I am reading "Serious cryptography" and he wrote the following:

Informational security is based not on how hard it is to break a cipher, but whether it’s conceivable to break it at all. A cipher is informationally secure only if, even given unlimited computation time and memory, it cannot be broken. Even if a successful attack on a cipher would take trillions of years, such a cipher is informationally insecure.

Then, he proceeded to write that the one-time pad is informationally secure.

I don't understand this at all. If we see a cyphertext, such as 00110, we know that the corresponding plaintext has 5 bits as well, and the cypher key will also have 5 bits, thus 2^5*2^5=1024 possible combinations. Bruteforcing 1024 will yield a result. Even if the cyphertext is huge and bruteforcing won't be practical, it is still theoretical possible, no?

If it is theoretical possible, wouldn't it deem the one-time pad as informationally insecure?

What am I missing here?

  • 1
    In Cryptography, usually, the length of the message is not assumed to be secret.
    – kelalaka
    Commented May 6, 2022 at 18:49
  • 2
    If the message length reveals information, that's the domain of traffic analysis rather than cryptography. The usual defence is to pad messages to a fixed length (and perhaps to send messages at a constant rate, using empty messages as needed). Commented May 6, 2022 at 21:27

3 Answers 3


Bruteforcing all 1024 possibilities will yield a result.

Yes, a result. But even if you iterate all 32 5-bit combinations, you still have no idea which one the "correct" one is. That's what makes it informationally secure: Even if you iterate every key (and thus, every possible message), you don't know which of these messages is the one that was sent.

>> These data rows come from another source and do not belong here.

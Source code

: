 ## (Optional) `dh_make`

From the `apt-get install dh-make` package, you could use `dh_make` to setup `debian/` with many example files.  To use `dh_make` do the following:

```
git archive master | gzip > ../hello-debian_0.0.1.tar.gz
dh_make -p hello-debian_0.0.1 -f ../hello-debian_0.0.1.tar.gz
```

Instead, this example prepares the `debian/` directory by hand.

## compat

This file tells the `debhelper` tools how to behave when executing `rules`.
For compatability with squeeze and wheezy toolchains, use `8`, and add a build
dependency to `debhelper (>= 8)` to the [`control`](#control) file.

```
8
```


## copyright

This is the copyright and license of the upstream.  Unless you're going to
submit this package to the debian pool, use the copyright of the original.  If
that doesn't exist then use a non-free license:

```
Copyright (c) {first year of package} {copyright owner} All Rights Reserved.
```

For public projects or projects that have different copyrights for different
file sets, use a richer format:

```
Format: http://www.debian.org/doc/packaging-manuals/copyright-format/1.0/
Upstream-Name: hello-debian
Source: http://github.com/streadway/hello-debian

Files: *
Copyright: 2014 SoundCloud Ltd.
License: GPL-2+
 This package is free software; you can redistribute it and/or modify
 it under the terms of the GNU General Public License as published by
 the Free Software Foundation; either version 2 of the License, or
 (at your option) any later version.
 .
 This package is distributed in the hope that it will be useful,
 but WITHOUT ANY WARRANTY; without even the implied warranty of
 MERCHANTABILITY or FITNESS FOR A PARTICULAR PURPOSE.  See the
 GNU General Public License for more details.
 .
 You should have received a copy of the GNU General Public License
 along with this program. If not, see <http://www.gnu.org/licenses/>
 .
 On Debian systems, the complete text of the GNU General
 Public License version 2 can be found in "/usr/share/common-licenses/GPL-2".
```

For example, imagine the following message:


It's 11 characters long, and you could conceivably iterate the space of all 11-character strings. This will yield results such as:


Now you look at all these messages and you still are none the wiser. In fact, you don't even need the ciphertext at all. Knowing the length of the message, you can simply iterate the entire message-space and all you will know for sure is that one of these messages must be the correct one.

To break it down even further, imagine your message is just a single bit, either 1 or 0. To encrypt it, you either decide to "flip" it or not (meaning, you XOR it with 1 or 0).

This leaves us with the following 4 states:

  1. Message 0, Key 0 => Ciphertext 0
  2. Message 0, Key 1 => Ciphertext 1
  3. Message 1, Key 0 => Ciphertext 1
  4. Message 1, Key 1 => Ciphertext 0

You then present the ciphertext to the attacker, while keeping the key secret. Say, you present 1. According to the table, the message was either 0 with a key of 1, or the message was 1 with a key of 0. But since the attacker does not know the key, they only have a 50% chance of guessing the correct bit - which is the best they can do in a perfect system.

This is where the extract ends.